Task instructions
Copy out the lines of the listing from the one containing "rest for you." onward, through the last, without altering any.

Source information
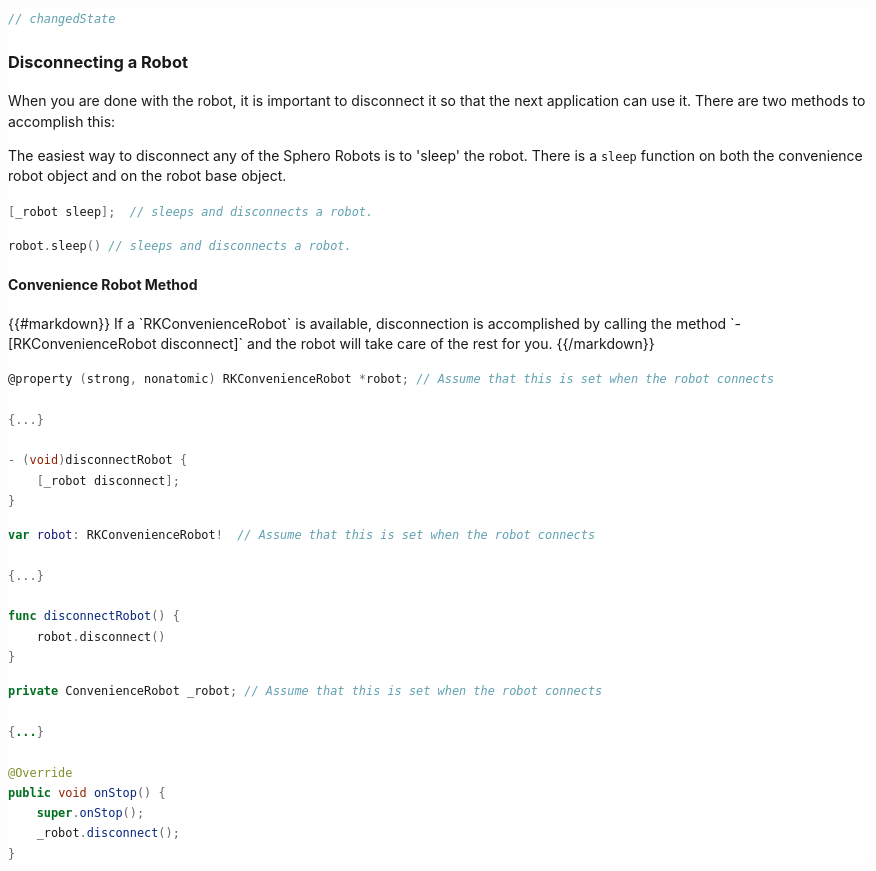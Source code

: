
 ```javascript
// changedState
```

### Disconnecting a Robot

When you are done with the robot, it is important to disconnect it so that the next application can use it. There are two methods to accomplish this:

The easiest way to disconnect any of the Sphero Robots is to 'sleep' the robot.  There is a ```sleep``` function on both the convenience robot object and on the robot base object.

```objective-c
[_robot sleep];  // sleeps and disconnects a robot.
```

```swift
robot.sleep() // sleeps and disconnects a robot.
```

#### Convenience Robot Method

<div class="objective-c language-only">
{{#markdown}}
If a `RKConvenienceRobot` is available, disconnection is accomplished by calling the method `- [RKConvenienceRobot disconnect]` and the robot will take care of the rest for you.
{{/markdown}}
</div>

```objective-c
@property (strong, nonatomic) RKConvenienceRobot *robot; // Assume that this is set when the robot connects

{...}

- (void)disconnectRobot {
    [_robot disconnect];
}
```



```swift
var robot: RKConvenienceRobot!  // Assume that this is set when the robot connects

{...}

func disconnectRobot() {
    robot.disconnect()
}
```

```java
private ConvenienceRobot _robot; // Assume that this is set when the robot connects

{...}

@Override
public void onStop() {
    super.onStop();
    _robot.disconnect();
}
```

Output
If a `RKConvenienceRobot` is available, disconnection is accomplished by calling the method `- [RKConvenienceRobot disconnect]` and the robot will take care of the rest for you.
{{/markdown}}
</div>

```objective-c
@property (strong, nonatomic) RKConvenienceRobot *robot; // Assume that this is set when the robot connects

{...}

- (void)disconnectRobot {
    [_robot disconnect];
}
```



```swift
var robot: RKConvenienceRobot!  // Assume that this is set when the robot connects

{...}

func disconnectRobot() {
    robot.disconnect()
}
```

```java
private ConvenienceRobot _robot; // Assume that this is set when the robot connects

{...}

@Override
public void onStop() {
    super.onStop();
    _robot.disconnect();
}
```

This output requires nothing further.